Enfin, comme l'indique l'annexe « tableau des routes » de l'accord aérien, la France peut librement désigner, au choix, comme points intermédiaires ouvrant aux droits de trafic de 5ème liberté, deux points au Moyen-Orient/Golfe, trois points dans le sous-continent d'Asie du Sud, quatre points en Asie du Sud-Est, un point en Thaïlande et enfin, comme points au-delà, quatre autres points en Asie du Sud-Est. Des dispositions réciproques existent dans le tableau des routes du pavillon philippin.
S'agissant de l'Union des Comores, la liaison entre Paris et Moroni a été exploitée par Air France jusqu'au début des années 1990. Sur les cinq dernières années, on a pu constater que la demande de services aériens pour le long courrier se concentre sur les quelques mois de la haute saison - juillet, août et début septembre -, ce qui ne rend pas économiquement viable un vol régulier tout au long de l'année. Aujourd'hui, aucune compagnie désignée des deux pavillons ne dessert en propre et en direct le territoire des deux parties. La desserte des Comores depuis la métropole emprunte des voies indirectes, principalement via nos départements ultramarins - La Réunion et Mayotte - ou des pays étrangers - Madagascar et le Kenya.
Le transport aérien international entre la France et les Comores n'est actuellement régi par aucun accord bilatéral. Ce nouvel accord, conforme au droit communautaire, contient l'ensemble des dispositions actuelles nécessaires à l'exploitation des services aériens entre les deux pays, encadrés notamment par des clauses de sécurité et de sûreté.
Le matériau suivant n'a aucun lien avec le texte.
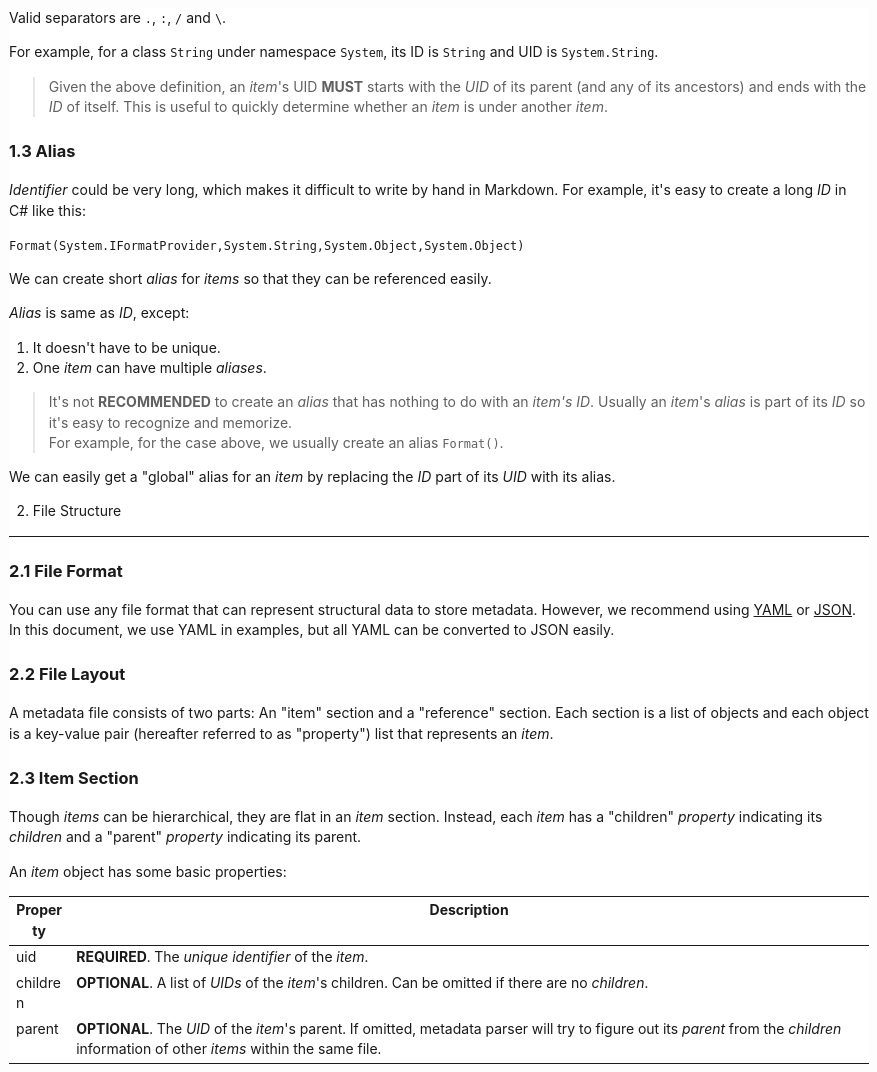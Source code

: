 Valid separators are `.`, `:`, `/` and `\`.

For example, for a class `String` under namespace `System`, its ID is `String` and UID is `System.String`.

> Given the above definition, an *item*'s UID **MUST** starts with the *UID* of its parent (and any of its ancestors) and ends with the *ID* of itself. This is useful to quickly determine whether an *item* is under another *item*.

### 1.3 Alias

*Identifier* could be very long, which makes it difficult to write by hand in Markdown. For example, it's easy to create a long *ID* in C# like this:

```markdown
Format(System.IFormatProvider,System.String,System.Object,System.Object)
```

We can create short *alias* for *items* so that they can be referenced easily.

*Alias* is same as *ID*, except:

1. It doesn't have to be unique.
2. One *item* can have multiple *aliases*.

> It's not **RECOMMENDED** to create an *alias* that has nothing to do with an *item's* *ID*. Usually an *item*'s *alias* is part of its *ID* so it's easy to recognize and memorize.  
> For example, for the case above, we usually create an alias `Format()`.

We can easily get a "global" alias for an *item* by replacing the *ID* part of its *UID* with its alias.

2. File Structure
-----------------

### 2.1 File Format

You can use any file format that can represent structural data to store metadata. However, we recommend using [YAML][2] or [JSON][3]. In this document, we use YAML in examples, but all YAML can be converted to JSON easily.

### 2.2 File Layout

A metadata file consists of two parts: An "item" section and a "reference" section. Each section is a list of objects and each object is a key-value pair (hereafter referred to as "property") list that represents an *item*.

### 2.3 Item Section

Though *items* can be hierarchical, they are flat in an *item* section. Instead, each *item* has a "children" *property* indicating its *children* and a "parent" *property* indicating its parent.

An *item* object has some basic properties:

Property   | Description                                      
-----------|-------------------------------------------------
uid        | **REQUIRED**. The *unique identifier* of the *item*.
children   | **OPTIONAL**. A list of *UIDs* of the *item*'s children. Can be omitted if there are no *children*.
parent     | **OPTIONAL**. The *UID* of the *item*'s parent. If omitted, metadata parser will try to figure out its *parent* from the *children* information of other *items* within the same file.


[1]: https://www.ietf.org/rfc/rfc2119.txt
[2]: http://www.yaml.org/
[3]: http://www.json.org/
Les principes et le droit de la concurrence sont préservés, tant en termes de désignation des compagnies pour l'exercice de services aériens, qu'en matière de dispositions commerciales, tarifaires ou encore de services d'assistance en escale.
Je voudrais maintenant dire un mot sur les conséquences de cet accord pour Mayotte.
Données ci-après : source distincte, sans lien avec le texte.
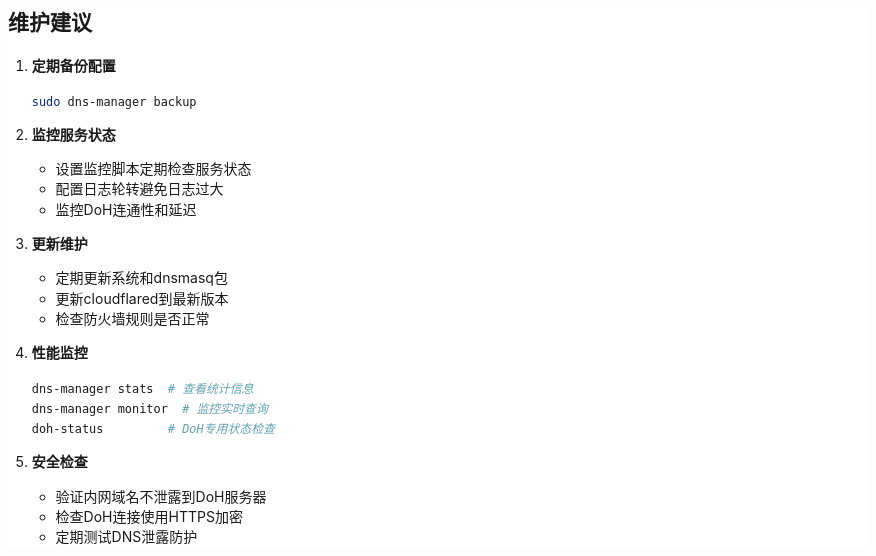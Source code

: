 
## 维护建议

1. **定期备份配置**
   ```bash
   sudo dns-manager backup
   ```

2. **监控服务状态**
   - 设置监控脚本定期检查服务状态
   - 配置日志轮转避免日志过大
   - 监控DoH连通性和延迟

3. **更新维护**
   - 定期更新系统和dnsmasq包
   - 更新cloudflared到最新版本
   - 检查防火墙规则是否正常

4. **性能监控**
   ```bash
   dns-manager stats  # 查看统计信息
   dns-manager monitor  # 监控实时查询
   doh-status         # DoH专用状态检查
   ```

5. **安全检查**
   - 验证内网域名不泄露到DoH服务器
   - 检查DoH连接使用HTTPS加密
   - 定期测试DNS泄露防护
Grâce à un dialogue politique renforcé depuis 2013 sur cette question, avec notamment la création d'un « Haut conseil paritaire », une route régionale a pu être établie par l'accord aérien. Elle permet aux compagnies désignées des deux pavillons d'organiser des dessertes entre Mayotte et les Comores, dans un cadre juridique sécurisé. Les autorités aéronautiques des deux parties se sont par ailleurs entendues pour ne pas limiter les services aériens sur cette route régionale, en laissant les compagnies des deux pavillons libres de développer leurs services. Enfin, du fait de sa proximité géographique et du développement de liaisons entre Dzaoudzi et la métropole, Mayotte est un nouvel axe pour assurer la liaison indirecte entre les Comores et la France métropolitaine, offre alternative aux correspondances effectuées au Kenya ou à Madagascar par les compagnies étrangères, et complémentaire aux vols transitant par La Réunion, améliorant ainsi tendanciellement les parts de marché des compagnies du pavillon français.
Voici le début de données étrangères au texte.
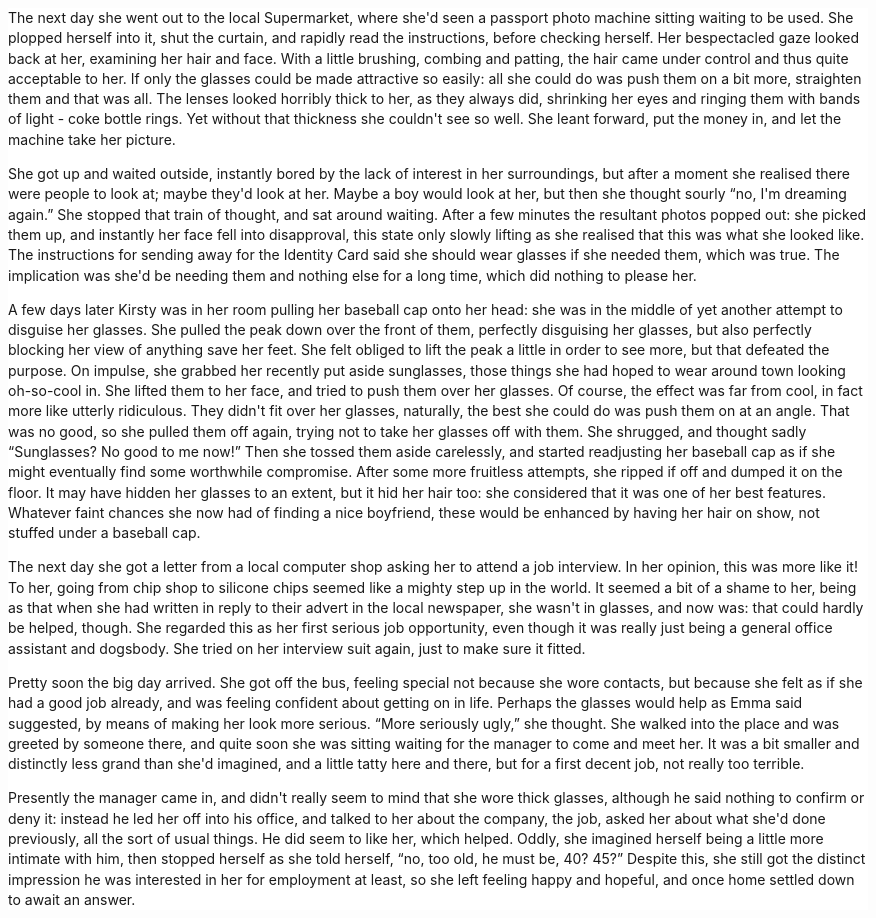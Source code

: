 The next day she went out to the local Supermarket, where she'd seen a passport photo machine sitting waiting to be used. She plopped herself into it, shut the curtain, and rapidly read the instructions, before checking herself. Her bespectacled gaze looked back at her, examining her hair and face. With a little brushing, combing and patting, the hair came under control and thus quite acceptable to her. If only the glasses could be made attractive so easily: all she could do was push them on a bit more, straighten them and that was all. The lenses looked horribly thick to her, as they always did, shrinking her eyes and ringing them with bands of light - coke bottle rings. Yet without that thickness she couldn't see so well. She leant forward, put the money in, and let the machine take her picture.

She got up and waited outside, instantly bored by the lack of interest in her surroundings, but after a moment she realised there were people to look at; maybe they'd look at her. Maybe a boy would look at her, but then she thought sourly “no, I'm dreaming again.” She stopped that train of thought, and sat around waiting. After a few minutes the resultant photos popped out: she picked them up, and instantly her face fell into disapproval, this state only slowly lifting as she realised that this was what she looked like. The instructions for sending away for the Identity Card said she should wear glasses if she needed them, which was true. The implication was she'd be needing them and nothing else for a long time, which did nothing to please her.

A few days later Kirsty was in her room pulling her baseball cap onto her head: she was in the middle of yet another attempt to disguise her glasses. She pulled the peak down over the front of them, perfectly disguising her glasses, but also perfectly blocking her view of anything save her feet. She felt obliged to lift the peak a little in order to see more, but that defeated the purpose. On impulse, she grabbed her recently put aside sunglasses, those things she had hoped to wear around town looking oh-so-cool in. She lifted them to her face, and tried to push them over her glasses. Of course, the effect was far from cool, in fact more like utterly ridiculous. They didn't fit over her glasses, naturally, the best she could do was push them on at an angle. That was no good, so she pulled them off again, trying not to take her glasses off with them. She shrugged, and thought sadly “Sunglasses? No good to me now!” Then she tossed them aside carelessly, and started readjusting her baseball cap as if she might eventually find some worthwhile compromise. After some more fruitless attempts, she ripped if off and dumped it on the floor. It may have hidden her glasses to an extent, but it hid her hair too: she considered that it was one of her best features. Whatever faint chances she now had of finding a nice boyfriend, these would be enhanced by having her hair on show, not stuffed under a baseball cap.

The next day she got a letter from a local computer shop asking her to attend a job interview. In her opinion, this was more like it! To her, going from chip shop to silicone chips seemed like a mighty step up in the world. It seemed a bit of a shame to her, being as that when she had written in reply to their advert in the local newspaper, she wasn't in glasses, and now was: that could hardly be helped, though. She regarded this as her first serious job opportunity, even though it was really just being a general office assistant and dogsbody. She tried on her interview suit again, just to make sure it fitted.

Pretty soon the big day arrived. She got off the bus, feeling special not because she wore contacts, but because she felt as if she had a good job already, and was feeling confident about getting on in life. Perhaps the glasses would help as Emma said suggested, by means of making her look more serious. “More seriously ugly,” she thought. She walked into the place and was greeted by someone there, and quite soon she was sitting waiting for the manager to come and meet her. It was a bit smaller and distinctly less grand than she'd imagined, and a little tatty here and there, but for a first decent job, not really too terrible.

Presently the manager came in, and didn't really seem to mind that she wore thick glasses, although he said nothing to confirm or deny it: instead he led her off into his office, and talked to her about the company, the job, asked her about what she'd done previously, all the sort of usual things. He did seem to like her, which helped. Oddly, she imagined herself being a little more intimate with him, then stopped herself as she told herself, “no, too old, he must be, 40? 45?” Despite this, she still got the distinct impression he was interested in her for employment at least, so she left feeling happy and hopeful, and once home settled down to await an answer.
En conclusion, les deux accords sont de nature à pérenniser nos liaisons aériennes et donc nos échanges économiques avec les deux pays concernés, dans des zones stratégiques pour l'influence française, respectivement l'Asie du Sud-Est et l'océan Indien.
Ces textes recueillent l'approbation des compagnies concernées et n'appellent pas de modification de la législation.
À ce jour, ni les Philippines, ni les Comores, n'ont achevé leur procédure de ratification.
Je vous propose donc d'adopter ces deux projets de loi, et de permettre leur examen demain en séance publique, selon la procédure simplifiée, ce à quoi je souscris.